Spring is lively in the woods surrounding HHMI’s Janelia Farm Research Campus in Ashburn, Virginia. White-tailed deer rustle fallen leaves, pileated woodpeckers drum persistently overhead, and gray tree frogs trill in the treetops. But on one cloudy May afternoon, the sounds of nature are muffled by the cries of discovery. “Hey, Larry,” comes the call, “I found something!”

A team of more than 20 explorers—Janelia Farm employees and their nature-loving recruits—are combing the terrain: rolling aside logs, prodding leaf piles, and gently displacing stones. The reptiles and amphibians they seek out do little to announce themselves, but this is an observant group, and the finds come quickly.
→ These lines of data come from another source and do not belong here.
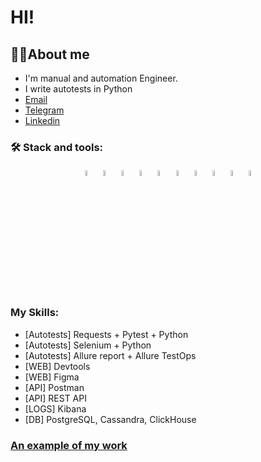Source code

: # HI!

## 👩‍💻About me

- I'm manual and automation Engineer.
- I write autotests in Python
- [Email](kashkinsasha@gmail.com)
- [Telegram](https://t.me/kashkinsasha)
- [Linkedin](www.linkedin.com/in/alexander-kashkin-386126274)

### 🛠️ Stack and tools:

<p  align="center">
  <code><img width="5%" title="Pycharm" src="https://cdn.jsdelivr.net/gh/devicons/devicon/icons/pycharm/pycharm-original.svg"></code>
  <code><img width="5%" title="Python" src="https://cdn.jsdelivr.net/gh/devicons/devicon/icons/python/python-original.svg"></code>
  <code><img width="5%" title="Pytest" src="https://cdn.jsdelivr.net/gh/devicons/devicon/icons/pytest/pytest-original.svg"></code>
  <code><img width="5%" title="Selenium" src="https://cdn.jsdelivr.net/gh/devicons/devicon/icons/selenium/selenium-original.svg"></code>
  <code><img width="5%" title="GitHub" src="https://cdn.jsdelivr.net/gh/devicons/devicon/icons/github/github-original.svg"></code>
  <code><img width="5%" title="Jenkins" src="https://cdn.jsdelivr.net/gh/devicons/devicon/icons/jenkins/jenkins-original.svg"></code>
  <code><img width="5%" title="Jira" src="https://cdn.jsdelivr.net/gh/devicons/devicon/icons/jira/jira-original.svg"></code>
  <code><img width="5%" title="Confluence" src="https://cdn.jsdelivr.net/gh/devicons/devicon/icons/confluence/confluence-original.svg"></code>
  <code><img width="5%" title="PostgreSQL" src="https://cdn.jsdelivr.net/gh/devicons/devicon/icons/postgresql/postgresql-original.svg"></code>
  <code><img width="5%" title="Grafana" src="https://cdn.jsdelivr.net/gh/devicons/devicon/icons/grafana/grafana-original.svg"></code>
</p>

### My Skills:

- [Autotests] Requests + Pytest + Python
- [Autotests] Selenium + Python
- [Autotests] Allure report + Allure TestOps
- [WEB] Devtools
- [WEB] Figma
- [API] Postman
- [API] REST API
- [LOGS] Kibana
- [DB] PostgreSQL, Cassandra, ClickHouse

### [An example of my work](https://github.com/AlexanderKashkin/diploma "Diploma thesis" )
“Hey, Larry, is this another worm snake?” someone asks as an energetic wriggle of pink and gray catches his eye. “It’s amazing what you find if you just flip things over.” Another participant announces he’s found a frog—a pickerel, he guesses, judging by the spotty skin. Moments later, a salamander sighting evokes a flurry of activity as a group peers into the stream waiting for its yellow tail to reappear.

Larry Mendoza, Janelia Farm’s biosafety and laser safety officer, scurries to each find. Mendoza is president of the Virginia Herpetological Society and a co-founder of Janelia’s Nature Club, through which he has gathered this crew for the second in a series of herpetological surveys of the Janelia Farm grounds.

Reptiles and amphibians are particularly sensitive to environmental pressures, so monitoring the snakes, lizards, frogs, salamanders, and turtles that inhabit this land helps reveal the health of the local ecosystem, Mendoza explains. As future surveyors begin to track population changes over time, the data will become even more valuable. Just as important, adds Mendoza, is ensuring the event is educational and fun.

Many of the scientists on the excursion have come recently to Janelia Farm and want to learn more about the local ecology. “We had very few reptiles of any kind in Seattle,” observes Matthew Iadanza, a member of Tamir Gonen’s structural biology lab, which relocated from the University of Washington last year. Others are here hoping to foster their children’s curiosity, and some of the day’s best finds—a slender water snake, an unusually vibrant box turtle—come from the group’s youngest naturalists. “I walked right by that turtle,” Mendoza says. “That’s why you’ve always got to bring kids!”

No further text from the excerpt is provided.